Счастлив, кто верит в воскресение Христа, в воскрешение Лазаря.
Счастлив также, кто верит в социализм, в грядущий рай на земле. Но мне смешны эти старые сказки, и 15 десятин разделенной земли меня не прельщают. Я сказал: я не хочу быть рабом. Неужели в этом моя свобода… И зачем мне она? Во имя чего я иду на убийство? Во имя террора, для революции?
Во имя крови, для крови?..
Je suis un berceau,Qu'une main balanceAu creu x d'un caveauSilence, silence…
17 марта
Я не знаю, почему я иду в террор, но знаю, почему идут многие. Генрих убежден, что так нужно для победы социализма. У Федора убили жену. Эрна говорит, что ей стыдно жить. Ваня… Но пусть Ваня скажет сам за себя.
Накануне он возил меня целый день по Москве. Я назначил ему свидание у Сухаревки, в скверном трактире.
Он пришел в высоких сапогах и поддевке.

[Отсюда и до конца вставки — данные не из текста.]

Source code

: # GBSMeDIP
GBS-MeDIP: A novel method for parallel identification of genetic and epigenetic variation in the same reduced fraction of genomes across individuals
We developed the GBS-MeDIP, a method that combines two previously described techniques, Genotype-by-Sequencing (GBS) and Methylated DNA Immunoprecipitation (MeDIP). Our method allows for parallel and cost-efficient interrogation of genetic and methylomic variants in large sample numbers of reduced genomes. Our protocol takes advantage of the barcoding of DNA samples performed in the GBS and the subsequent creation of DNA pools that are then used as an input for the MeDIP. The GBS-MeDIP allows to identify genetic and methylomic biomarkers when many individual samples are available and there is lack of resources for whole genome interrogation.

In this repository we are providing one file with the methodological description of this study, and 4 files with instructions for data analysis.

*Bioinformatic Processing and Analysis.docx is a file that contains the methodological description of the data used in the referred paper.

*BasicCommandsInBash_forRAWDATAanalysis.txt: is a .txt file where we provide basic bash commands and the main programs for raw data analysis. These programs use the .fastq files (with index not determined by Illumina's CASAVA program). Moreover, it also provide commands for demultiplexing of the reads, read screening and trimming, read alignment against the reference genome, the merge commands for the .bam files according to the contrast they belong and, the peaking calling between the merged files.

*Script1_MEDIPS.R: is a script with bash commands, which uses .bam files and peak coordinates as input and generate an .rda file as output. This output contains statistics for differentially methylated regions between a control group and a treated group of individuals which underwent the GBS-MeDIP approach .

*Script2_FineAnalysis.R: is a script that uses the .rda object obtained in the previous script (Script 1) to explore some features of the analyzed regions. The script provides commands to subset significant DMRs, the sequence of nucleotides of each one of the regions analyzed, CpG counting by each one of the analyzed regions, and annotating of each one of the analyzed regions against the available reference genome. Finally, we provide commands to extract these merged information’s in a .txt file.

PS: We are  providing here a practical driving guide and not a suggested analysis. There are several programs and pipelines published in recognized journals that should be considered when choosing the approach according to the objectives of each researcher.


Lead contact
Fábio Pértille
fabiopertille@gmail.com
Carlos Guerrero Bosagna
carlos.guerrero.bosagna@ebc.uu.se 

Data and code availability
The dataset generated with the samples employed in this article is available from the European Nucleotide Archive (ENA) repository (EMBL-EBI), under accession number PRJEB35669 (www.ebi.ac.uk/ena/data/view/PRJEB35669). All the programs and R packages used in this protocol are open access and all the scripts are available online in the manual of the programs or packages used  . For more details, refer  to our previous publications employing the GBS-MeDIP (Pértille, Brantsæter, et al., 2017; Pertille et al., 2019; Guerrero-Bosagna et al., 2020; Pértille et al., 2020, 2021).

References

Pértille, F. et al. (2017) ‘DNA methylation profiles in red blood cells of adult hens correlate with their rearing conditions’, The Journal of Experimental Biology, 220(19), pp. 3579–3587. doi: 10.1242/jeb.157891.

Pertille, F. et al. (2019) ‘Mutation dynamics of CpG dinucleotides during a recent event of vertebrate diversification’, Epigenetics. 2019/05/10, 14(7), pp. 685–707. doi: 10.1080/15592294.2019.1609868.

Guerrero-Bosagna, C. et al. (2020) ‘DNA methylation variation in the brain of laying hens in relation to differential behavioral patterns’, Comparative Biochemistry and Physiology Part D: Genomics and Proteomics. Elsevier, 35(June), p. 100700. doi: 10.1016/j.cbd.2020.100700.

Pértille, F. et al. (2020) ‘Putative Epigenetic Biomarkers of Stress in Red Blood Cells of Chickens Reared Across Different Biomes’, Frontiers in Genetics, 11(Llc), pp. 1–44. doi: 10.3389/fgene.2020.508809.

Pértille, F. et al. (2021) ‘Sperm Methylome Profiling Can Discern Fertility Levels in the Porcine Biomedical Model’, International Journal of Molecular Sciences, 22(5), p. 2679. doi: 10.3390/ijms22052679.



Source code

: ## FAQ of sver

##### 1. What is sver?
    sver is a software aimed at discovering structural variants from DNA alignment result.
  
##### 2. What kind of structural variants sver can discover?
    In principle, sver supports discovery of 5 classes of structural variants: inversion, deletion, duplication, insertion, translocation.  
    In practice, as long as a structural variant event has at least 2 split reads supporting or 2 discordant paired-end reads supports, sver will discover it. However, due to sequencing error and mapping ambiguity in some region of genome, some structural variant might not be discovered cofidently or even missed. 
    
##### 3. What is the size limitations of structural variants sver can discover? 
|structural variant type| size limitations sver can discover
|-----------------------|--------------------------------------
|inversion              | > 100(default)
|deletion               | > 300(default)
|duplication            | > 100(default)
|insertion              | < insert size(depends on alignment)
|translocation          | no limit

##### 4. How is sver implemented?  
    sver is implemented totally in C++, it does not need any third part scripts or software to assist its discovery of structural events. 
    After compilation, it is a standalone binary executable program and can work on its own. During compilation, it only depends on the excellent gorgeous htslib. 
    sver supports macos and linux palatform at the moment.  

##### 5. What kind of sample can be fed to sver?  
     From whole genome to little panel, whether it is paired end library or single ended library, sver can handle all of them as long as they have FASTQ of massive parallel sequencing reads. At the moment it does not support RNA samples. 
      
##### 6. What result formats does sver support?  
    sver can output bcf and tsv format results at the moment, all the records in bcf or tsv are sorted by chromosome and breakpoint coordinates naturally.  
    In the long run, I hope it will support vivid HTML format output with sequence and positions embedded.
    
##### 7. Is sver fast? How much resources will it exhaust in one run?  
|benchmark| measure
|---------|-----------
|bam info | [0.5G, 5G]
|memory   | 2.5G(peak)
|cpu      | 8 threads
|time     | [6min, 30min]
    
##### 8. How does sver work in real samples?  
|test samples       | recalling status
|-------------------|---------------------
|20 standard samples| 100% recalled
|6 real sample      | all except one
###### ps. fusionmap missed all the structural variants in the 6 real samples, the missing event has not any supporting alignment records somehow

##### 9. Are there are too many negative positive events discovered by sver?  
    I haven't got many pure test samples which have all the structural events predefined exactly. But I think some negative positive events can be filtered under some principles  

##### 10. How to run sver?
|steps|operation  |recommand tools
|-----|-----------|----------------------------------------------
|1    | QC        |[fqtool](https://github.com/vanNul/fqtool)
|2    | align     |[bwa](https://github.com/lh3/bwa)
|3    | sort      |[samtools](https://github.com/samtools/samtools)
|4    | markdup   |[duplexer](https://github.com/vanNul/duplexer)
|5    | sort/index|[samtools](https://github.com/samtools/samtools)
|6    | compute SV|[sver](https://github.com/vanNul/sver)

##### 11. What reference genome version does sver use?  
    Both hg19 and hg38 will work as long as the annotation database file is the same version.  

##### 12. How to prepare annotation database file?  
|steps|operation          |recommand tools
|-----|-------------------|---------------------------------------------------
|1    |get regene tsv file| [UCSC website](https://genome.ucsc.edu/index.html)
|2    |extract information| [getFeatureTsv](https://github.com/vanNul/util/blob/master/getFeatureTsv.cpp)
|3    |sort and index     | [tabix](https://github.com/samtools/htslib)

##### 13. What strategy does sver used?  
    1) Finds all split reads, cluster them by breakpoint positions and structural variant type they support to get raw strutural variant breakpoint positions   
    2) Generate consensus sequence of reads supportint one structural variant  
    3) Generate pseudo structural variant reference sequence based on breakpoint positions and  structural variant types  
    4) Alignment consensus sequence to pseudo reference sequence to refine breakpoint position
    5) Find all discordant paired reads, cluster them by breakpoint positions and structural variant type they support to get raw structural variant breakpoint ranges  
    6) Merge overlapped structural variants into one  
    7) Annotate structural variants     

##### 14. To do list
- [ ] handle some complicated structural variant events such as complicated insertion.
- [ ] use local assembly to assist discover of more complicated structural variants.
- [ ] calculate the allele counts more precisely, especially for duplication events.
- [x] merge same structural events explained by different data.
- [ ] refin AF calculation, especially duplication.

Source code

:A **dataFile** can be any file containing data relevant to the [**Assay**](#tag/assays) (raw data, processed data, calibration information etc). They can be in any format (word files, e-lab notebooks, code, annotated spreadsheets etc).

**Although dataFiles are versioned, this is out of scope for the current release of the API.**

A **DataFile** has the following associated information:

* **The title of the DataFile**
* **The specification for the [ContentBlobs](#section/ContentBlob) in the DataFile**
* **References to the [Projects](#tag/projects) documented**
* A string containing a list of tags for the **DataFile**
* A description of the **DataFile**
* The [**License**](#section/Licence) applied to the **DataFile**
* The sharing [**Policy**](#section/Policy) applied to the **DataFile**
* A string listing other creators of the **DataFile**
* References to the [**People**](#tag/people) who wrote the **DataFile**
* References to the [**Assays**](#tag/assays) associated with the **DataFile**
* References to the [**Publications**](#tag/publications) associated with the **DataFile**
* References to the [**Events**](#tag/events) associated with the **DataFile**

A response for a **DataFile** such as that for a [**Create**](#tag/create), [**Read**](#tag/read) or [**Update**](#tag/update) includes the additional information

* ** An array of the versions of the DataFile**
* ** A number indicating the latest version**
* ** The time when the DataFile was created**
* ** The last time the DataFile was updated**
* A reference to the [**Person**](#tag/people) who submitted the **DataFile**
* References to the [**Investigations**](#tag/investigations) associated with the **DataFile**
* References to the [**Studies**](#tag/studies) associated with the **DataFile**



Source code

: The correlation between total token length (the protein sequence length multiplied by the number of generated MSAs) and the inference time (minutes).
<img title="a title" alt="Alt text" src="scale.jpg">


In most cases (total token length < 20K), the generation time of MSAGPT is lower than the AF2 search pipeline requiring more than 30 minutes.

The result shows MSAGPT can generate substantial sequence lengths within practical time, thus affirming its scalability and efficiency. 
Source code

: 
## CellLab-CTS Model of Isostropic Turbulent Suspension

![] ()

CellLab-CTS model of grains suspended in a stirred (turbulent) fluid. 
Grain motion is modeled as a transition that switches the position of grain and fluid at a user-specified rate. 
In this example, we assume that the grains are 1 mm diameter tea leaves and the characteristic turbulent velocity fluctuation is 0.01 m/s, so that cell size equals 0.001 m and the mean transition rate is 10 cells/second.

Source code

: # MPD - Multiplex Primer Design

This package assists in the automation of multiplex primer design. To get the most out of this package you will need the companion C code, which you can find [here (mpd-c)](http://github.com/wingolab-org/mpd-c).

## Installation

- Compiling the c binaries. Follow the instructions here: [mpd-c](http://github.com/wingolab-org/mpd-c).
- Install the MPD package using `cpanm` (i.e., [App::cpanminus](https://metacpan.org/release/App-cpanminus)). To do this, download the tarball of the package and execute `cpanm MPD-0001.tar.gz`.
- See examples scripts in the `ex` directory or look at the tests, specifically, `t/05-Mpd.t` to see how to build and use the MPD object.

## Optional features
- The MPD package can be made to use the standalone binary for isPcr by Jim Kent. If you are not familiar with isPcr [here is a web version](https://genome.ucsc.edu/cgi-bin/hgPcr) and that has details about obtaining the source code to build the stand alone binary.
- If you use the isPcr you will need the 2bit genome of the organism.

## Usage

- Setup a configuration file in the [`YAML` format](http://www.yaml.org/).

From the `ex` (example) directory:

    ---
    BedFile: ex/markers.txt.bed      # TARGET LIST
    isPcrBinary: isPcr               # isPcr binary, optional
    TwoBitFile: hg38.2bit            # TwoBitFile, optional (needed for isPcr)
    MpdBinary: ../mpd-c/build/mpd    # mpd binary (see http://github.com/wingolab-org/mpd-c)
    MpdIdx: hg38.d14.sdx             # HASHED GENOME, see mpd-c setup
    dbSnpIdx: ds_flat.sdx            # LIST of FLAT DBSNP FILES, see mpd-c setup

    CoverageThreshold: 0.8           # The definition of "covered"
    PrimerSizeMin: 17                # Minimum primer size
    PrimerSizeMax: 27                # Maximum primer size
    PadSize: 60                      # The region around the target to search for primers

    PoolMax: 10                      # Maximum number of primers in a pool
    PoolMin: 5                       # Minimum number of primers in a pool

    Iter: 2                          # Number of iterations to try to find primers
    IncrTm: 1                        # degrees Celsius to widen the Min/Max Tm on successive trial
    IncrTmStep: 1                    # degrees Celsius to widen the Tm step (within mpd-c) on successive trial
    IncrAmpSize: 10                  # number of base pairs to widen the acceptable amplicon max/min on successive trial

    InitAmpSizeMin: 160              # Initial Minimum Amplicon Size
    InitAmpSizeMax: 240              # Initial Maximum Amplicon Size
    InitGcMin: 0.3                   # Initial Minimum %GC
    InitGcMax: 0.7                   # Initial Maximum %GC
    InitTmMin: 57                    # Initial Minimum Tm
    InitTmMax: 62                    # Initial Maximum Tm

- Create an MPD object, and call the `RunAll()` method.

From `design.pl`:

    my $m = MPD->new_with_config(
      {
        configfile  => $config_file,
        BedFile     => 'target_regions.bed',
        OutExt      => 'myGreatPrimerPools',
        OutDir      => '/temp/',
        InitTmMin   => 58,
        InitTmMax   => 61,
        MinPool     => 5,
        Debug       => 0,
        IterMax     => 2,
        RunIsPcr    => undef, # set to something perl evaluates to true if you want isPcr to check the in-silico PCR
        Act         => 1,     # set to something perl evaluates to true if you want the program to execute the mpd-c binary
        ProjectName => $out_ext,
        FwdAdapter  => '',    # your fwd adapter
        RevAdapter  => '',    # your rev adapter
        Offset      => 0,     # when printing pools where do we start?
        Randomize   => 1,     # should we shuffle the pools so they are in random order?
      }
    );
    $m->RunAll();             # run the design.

У него теперь борода и волосы острижены в скобку. Он говорит:
– Послушай, думал ты когда-нибудь о Христе?
– О ком? – переспрашиваю я.
– О Христе? О Богочеловеке Христе?.. Думал ли ты, как веровать и как жить? Знаешь, у себя во дворе я часто читаю Евангелие и мне кажется есть только два, всего два пути. Один, – все позволено. Понимаешь ли: все. И тогда – Смердяков. Если, конечно, сметь, если на все решиться. Ведь если нет Бога и Христос человек, то нет и любви, значит нет ничего… И другой путь, – путь Христов… Слушай, ведь если любишь, много, по-настоящему любишь, то и убить тогда можно. Ведь можно? Я говорю:
– Убить всегда можно.
– Нет, не всегда. Нет, – убить тяжкий грех. Но вспомни: нет больше той любви, как если за други своя положить душу свою. Не жизнь, а душу.
Пойми: нужно крестную муку принять, нужно из любви, для любви на все решиться. Но непременно, непременно из любви и для любви. Иначе, – опять Смердяков, то есть путь к Смердякову. Вот я живу. Для чего? Может быть, для смертного моего часа живу. Молюсь: Господи, дай мне смерть во имя любви. А об убийстве, ведь, не помолишься. Убьешь, а молиться не станешь. И, ведь, знаю: мало во мне любви, тяжел мне мой крест.